Il ressort des pièces du dossier que M. B... a reçu notification de l’arrêté attaqué le 17 mars 2025 à 14 heures 24 minutes à Gonesse. Cet arrêté mentionne les voies et délais de recours et précise qu’il peut être contesté « devant le tribunal administratif dans un délai d’un mois » suivant sa notification. Or, la requête de M. B..., bien qu’elle soit datée du 25 mars 2025, n’a été remise à la Poste que le 22 avril 2025. Dès lors, le délai d’un mois dont le requérant disposait pour saisir le tribunal administratif d’un recours, conformément aux dispositions précitées de l’article L. 911-1 du code de l’entrée et du séjour des étrangers et du droit d’asile, était expiré. Sa requête est donc tardive.
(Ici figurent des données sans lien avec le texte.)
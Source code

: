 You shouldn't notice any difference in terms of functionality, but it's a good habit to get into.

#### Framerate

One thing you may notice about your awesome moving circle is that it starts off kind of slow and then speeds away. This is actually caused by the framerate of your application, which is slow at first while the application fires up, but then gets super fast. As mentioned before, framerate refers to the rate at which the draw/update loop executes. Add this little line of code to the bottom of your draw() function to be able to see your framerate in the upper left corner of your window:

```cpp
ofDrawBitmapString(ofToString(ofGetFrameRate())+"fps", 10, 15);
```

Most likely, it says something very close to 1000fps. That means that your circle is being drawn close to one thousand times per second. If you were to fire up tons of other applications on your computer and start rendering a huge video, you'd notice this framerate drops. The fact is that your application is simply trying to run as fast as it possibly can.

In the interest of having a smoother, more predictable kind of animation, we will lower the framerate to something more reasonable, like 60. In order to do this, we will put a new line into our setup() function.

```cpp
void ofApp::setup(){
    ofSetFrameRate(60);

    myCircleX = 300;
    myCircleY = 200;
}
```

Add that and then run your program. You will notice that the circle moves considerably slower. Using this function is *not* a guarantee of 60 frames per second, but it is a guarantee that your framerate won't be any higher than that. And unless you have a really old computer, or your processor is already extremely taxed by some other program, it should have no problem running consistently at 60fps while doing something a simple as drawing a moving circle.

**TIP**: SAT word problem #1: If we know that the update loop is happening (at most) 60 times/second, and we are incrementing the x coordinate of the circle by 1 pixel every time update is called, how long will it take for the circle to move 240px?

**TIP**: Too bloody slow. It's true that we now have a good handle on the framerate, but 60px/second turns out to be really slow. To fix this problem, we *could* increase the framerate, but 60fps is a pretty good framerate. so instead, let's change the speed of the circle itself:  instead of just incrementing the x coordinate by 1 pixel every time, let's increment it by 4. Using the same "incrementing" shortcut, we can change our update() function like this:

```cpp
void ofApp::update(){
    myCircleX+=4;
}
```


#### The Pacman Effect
Par suite, la requête de M. B... est manifestement irrecevable et peut être rejetée par ordonnance sur le fondement du 4° de l’article R. 222-1 du code de justice administrative.
O R D O N N E :
Article 1er : La requête de M. A... B... est rejetée.
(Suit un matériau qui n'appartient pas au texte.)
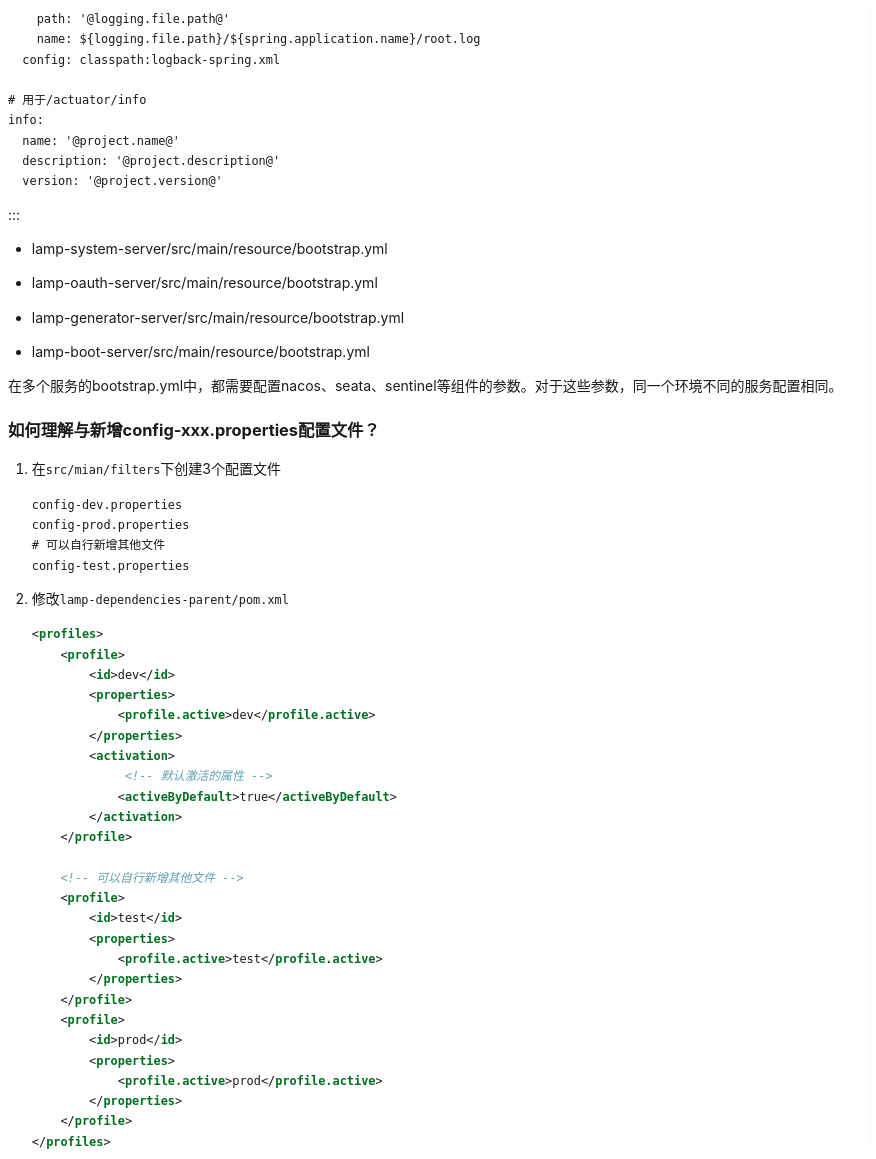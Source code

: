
   ```yaml{3,5-9,11-13,15,62,68-70}
      path: '@logging.file.path@'
      name: ${logging.file.path}/${spring.application.name}/root.log
    config: classpath:logback-spring.xml
  
  # 用于/actuator/info
  info:
    name: '@project.name@'
    description: '@project.description@'
    version: '@project.version@'
  ```
  
  :::
  
- lamp-system-server/src/main/resource/bootstrap.yml

- lamp-oauth-server/src/main/resource/bootstrap.yml

- lamp-generator-server/src/main/resource/bootstrap.yml

- lamp-boot-server/src/main/resource/bootstrap.yml

在多个服务的bootstrap.yml中，都需要配置nacos、seata、sentinel等组件的参数。对于这些参数，同一个环境不同的服务配置相同。

### 如何理解与新增config-xxx.properties配置文件？

1. 在`src/mian/filters`下创建3个配置文件

   ```shell
   config-dev.properties
   config-prod.properties
   # 可以自行新增其他文件
   config-test.properties
   ```

2. 修改`lamp-dependencies-parent/pom.xml`

   ```xml
   <profiles>
       <profile>
           <id>dev</id>
           <properties>
               <profile.active>dev</profile.active>
           </properties>
           <activation>
             	<!-- 默认激活的属性 -->
               <activeByDefault>true</activeByDefault>
           </activation>
       </profile>
     
       <!-- 可以自行新增其他文件 --> 
       <profile>
           <id>test</id>
           <properties>
               <profile.active>test</profile.active>
           </properties>
       </profile>
       <profile>
           <id>prod</id>
           <properties>
               <profile.active>prod</profile.active>
           </properties>
       </profile>
   </profiles>
   ```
Article 2 : La présente ordonnance sera notifiée à M. B....
Fait à Cergy, le 18 février 2026.
Le Président,
Signé
F. Beaufa s
La République mande et ordonne au préfet du Val-d’Oise en ce qui le concerne et à tous commissaires de justice à ce requis en ce qui concerne les voies de droit commun contre les parties privées, de pourvoir à l'exécution de la présente décision.